• Dataset excerpts:
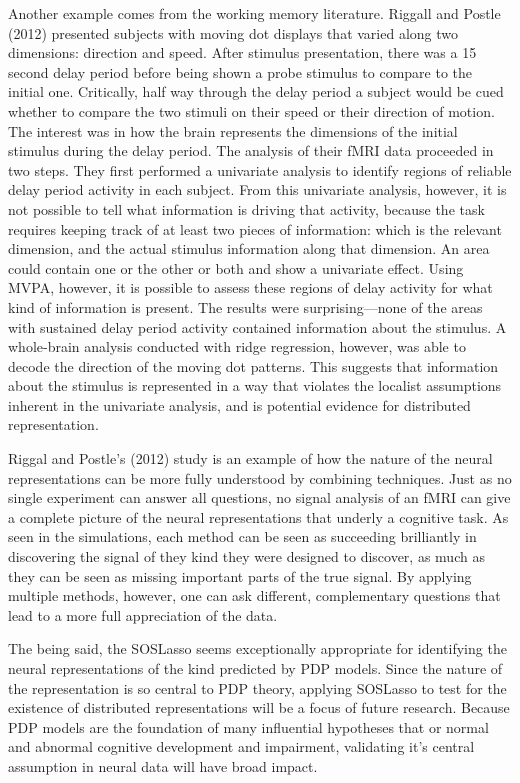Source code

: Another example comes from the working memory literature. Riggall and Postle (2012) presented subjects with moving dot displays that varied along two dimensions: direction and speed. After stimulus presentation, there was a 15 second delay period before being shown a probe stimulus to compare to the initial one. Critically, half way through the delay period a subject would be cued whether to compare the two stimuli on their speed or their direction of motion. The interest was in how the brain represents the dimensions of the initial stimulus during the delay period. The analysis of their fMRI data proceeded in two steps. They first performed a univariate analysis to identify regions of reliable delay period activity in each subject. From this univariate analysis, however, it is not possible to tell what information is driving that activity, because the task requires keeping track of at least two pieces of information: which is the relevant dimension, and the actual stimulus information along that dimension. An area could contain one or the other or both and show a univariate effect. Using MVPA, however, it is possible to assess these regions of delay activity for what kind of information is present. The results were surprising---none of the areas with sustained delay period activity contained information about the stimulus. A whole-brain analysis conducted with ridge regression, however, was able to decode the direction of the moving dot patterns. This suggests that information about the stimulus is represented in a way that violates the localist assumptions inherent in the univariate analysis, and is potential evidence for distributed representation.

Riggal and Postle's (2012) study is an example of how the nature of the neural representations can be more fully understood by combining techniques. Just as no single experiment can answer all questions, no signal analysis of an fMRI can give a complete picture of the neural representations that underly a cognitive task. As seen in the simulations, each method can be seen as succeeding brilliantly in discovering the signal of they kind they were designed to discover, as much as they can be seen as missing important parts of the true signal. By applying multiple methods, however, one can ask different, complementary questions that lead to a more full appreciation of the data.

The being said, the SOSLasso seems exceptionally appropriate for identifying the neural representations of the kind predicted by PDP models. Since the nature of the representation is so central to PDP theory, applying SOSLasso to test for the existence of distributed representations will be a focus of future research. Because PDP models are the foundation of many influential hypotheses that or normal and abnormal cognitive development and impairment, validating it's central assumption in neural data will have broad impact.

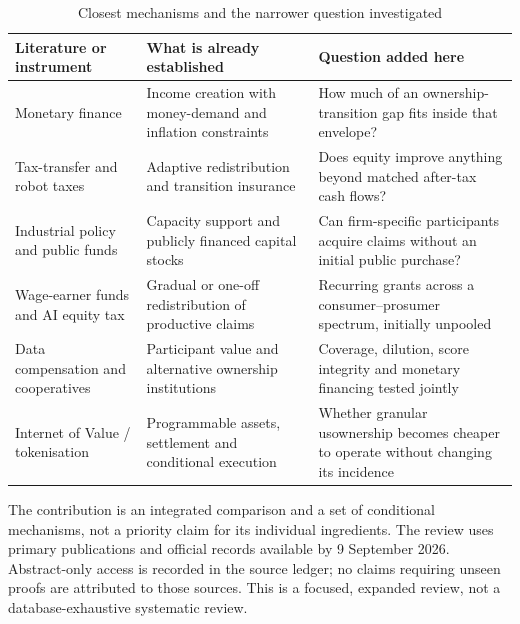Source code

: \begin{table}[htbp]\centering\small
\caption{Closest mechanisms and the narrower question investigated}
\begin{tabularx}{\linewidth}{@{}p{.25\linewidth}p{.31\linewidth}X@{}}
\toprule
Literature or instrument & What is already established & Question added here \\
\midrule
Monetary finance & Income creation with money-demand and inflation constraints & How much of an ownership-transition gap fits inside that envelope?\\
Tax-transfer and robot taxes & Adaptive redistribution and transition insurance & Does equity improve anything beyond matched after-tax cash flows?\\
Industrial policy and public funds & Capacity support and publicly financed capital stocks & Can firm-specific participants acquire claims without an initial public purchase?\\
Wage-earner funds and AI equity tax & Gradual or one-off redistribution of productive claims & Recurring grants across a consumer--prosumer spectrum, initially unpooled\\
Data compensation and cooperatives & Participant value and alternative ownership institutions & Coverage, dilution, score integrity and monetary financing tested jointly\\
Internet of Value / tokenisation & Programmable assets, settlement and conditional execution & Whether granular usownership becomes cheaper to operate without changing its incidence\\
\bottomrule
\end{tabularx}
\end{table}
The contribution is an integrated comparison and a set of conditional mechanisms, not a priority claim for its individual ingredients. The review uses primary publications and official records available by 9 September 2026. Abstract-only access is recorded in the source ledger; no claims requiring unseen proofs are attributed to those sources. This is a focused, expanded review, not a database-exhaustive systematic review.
...
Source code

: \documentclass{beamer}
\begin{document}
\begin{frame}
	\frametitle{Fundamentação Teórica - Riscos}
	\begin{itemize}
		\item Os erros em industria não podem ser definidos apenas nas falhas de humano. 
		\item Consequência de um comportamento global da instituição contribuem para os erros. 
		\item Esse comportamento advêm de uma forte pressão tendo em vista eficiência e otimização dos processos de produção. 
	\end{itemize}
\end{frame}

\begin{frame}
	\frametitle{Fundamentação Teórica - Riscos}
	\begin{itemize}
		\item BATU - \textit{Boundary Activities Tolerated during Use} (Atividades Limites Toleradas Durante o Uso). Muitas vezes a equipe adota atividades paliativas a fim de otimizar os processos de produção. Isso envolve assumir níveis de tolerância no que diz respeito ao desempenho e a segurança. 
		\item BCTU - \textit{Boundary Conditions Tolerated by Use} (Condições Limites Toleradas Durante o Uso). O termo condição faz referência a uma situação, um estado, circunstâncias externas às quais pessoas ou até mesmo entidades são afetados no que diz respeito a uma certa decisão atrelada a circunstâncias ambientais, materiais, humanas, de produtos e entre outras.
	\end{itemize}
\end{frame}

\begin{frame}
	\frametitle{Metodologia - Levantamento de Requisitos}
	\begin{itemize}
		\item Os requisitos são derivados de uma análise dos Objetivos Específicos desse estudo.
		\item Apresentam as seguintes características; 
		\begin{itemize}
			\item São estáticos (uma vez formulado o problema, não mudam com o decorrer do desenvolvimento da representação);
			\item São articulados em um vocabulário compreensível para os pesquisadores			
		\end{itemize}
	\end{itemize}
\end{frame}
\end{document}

• Task requirements: A single number is required: the count of lines in the data above that include the word "processos".

• Solution to this exercise: 2